▶ Instructions to follow
Find the word "other" in the listing, and copy out each line where it turns up.

▶ Exercise material
^^^^^^^^^^^^^^^^

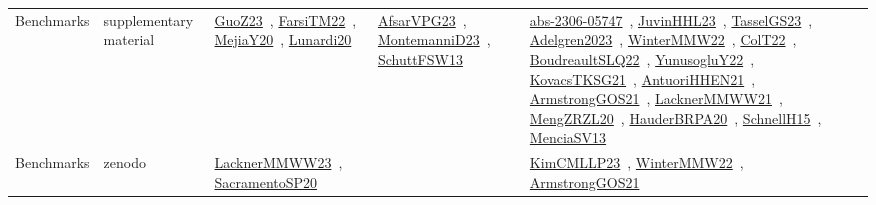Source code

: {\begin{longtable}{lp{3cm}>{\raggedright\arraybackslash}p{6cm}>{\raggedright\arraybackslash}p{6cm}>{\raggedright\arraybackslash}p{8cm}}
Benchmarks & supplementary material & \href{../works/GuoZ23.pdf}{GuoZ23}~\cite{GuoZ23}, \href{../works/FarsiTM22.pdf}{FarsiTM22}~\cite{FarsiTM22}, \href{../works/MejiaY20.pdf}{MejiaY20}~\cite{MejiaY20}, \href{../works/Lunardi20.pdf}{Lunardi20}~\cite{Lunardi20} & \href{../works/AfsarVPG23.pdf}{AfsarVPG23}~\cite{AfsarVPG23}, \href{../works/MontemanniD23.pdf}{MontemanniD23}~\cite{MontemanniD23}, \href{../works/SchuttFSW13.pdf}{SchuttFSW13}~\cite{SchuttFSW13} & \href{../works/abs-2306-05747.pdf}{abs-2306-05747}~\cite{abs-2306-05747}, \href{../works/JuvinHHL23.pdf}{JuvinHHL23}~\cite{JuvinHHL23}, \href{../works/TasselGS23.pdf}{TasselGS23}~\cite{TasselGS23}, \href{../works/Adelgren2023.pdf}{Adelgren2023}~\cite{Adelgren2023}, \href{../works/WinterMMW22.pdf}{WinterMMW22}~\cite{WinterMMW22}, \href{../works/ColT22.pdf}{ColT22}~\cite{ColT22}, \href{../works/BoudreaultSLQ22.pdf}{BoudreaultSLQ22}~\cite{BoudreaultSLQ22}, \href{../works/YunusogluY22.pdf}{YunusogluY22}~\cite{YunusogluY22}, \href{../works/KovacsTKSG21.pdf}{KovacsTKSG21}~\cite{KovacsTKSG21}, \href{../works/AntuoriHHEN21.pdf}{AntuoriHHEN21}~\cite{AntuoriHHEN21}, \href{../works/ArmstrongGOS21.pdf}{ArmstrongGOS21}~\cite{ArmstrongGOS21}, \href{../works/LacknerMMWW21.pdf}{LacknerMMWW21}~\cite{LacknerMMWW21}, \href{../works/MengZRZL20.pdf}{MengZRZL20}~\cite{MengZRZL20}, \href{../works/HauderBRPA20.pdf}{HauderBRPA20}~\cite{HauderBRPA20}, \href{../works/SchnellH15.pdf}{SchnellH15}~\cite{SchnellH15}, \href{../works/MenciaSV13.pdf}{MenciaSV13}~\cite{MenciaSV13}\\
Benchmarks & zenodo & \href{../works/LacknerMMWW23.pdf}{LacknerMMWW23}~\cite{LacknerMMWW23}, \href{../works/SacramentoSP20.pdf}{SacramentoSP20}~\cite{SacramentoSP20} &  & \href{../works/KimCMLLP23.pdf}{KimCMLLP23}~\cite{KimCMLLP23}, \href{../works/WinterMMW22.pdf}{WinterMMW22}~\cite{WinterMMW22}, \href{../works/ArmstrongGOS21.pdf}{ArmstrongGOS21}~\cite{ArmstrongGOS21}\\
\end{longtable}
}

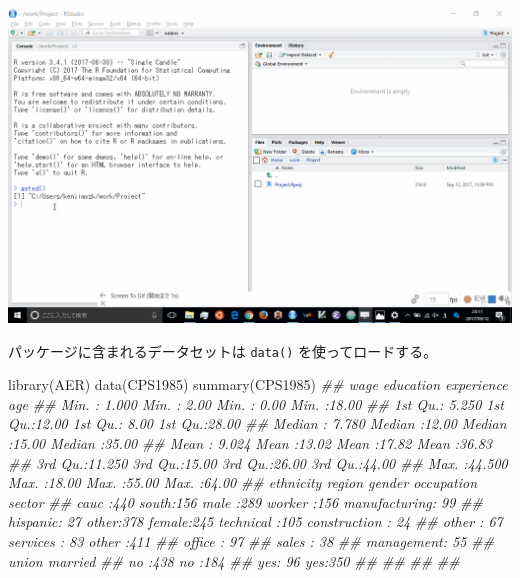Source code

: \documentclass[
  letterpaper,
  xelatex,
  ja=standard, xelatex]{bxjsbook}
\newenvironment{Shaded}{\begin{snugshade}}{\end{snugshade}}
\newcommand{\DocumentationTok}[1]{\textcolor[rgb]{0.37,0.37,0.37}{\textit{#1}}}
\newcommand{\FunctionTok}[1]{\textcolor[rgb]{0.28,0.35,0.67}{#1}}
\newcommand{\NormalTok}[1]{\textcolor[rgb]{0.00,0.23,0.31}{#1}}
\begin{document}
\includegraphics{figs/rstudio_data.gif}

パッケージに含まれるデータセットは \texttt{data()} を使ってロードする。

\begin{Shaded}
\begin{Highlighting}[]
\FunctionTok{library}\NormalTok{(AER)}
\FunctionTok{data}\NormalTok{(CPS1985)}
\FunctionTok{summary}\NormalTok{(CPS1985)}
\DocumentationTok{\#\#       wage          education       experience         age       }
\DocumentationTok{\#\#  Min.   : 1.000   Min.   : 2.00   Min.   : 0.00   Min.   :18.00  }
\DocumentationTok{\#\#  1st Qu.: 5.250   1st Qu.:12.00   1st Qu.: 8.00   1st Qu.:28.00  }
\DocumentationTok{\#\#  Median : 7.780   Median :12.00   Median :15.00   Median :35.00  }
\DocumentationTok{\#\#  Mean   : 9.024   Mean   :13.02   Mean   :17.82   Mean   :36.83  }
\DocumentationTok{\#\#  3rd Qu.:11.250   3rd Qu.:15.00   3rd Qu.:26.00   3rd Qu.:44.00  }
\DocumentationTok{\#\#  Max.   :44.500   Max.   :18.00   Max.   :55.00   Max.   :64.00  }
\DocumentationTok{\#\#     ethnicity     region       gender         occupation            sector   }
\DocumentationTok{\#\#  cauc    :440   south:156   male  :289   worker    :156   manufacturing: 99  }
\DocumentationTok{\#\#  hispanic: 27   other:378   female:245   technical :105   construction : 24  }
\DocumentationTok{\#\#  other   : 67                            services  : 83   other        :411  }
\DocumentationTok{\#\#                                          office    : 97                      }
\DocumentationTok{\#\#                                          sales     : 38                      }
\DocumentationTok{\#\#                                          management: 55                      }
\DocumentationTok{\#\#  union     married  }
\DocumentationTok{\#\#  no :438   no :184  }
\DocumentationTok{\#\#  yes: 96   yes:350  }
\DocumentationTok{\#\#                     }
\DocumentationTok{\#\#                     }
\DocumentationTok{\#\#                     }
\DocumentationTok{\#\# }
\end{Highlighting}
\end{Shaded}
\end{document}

^^^^^^^^^^^^^^^^

▶ Response to the exercise
\DocumentationTok{\#\#  hispanic: 27   other:378   female:245   technical :105   construction : 24  }
\DocumentationTok{\#\#  other   : 67                            services  : 83   other        :411  }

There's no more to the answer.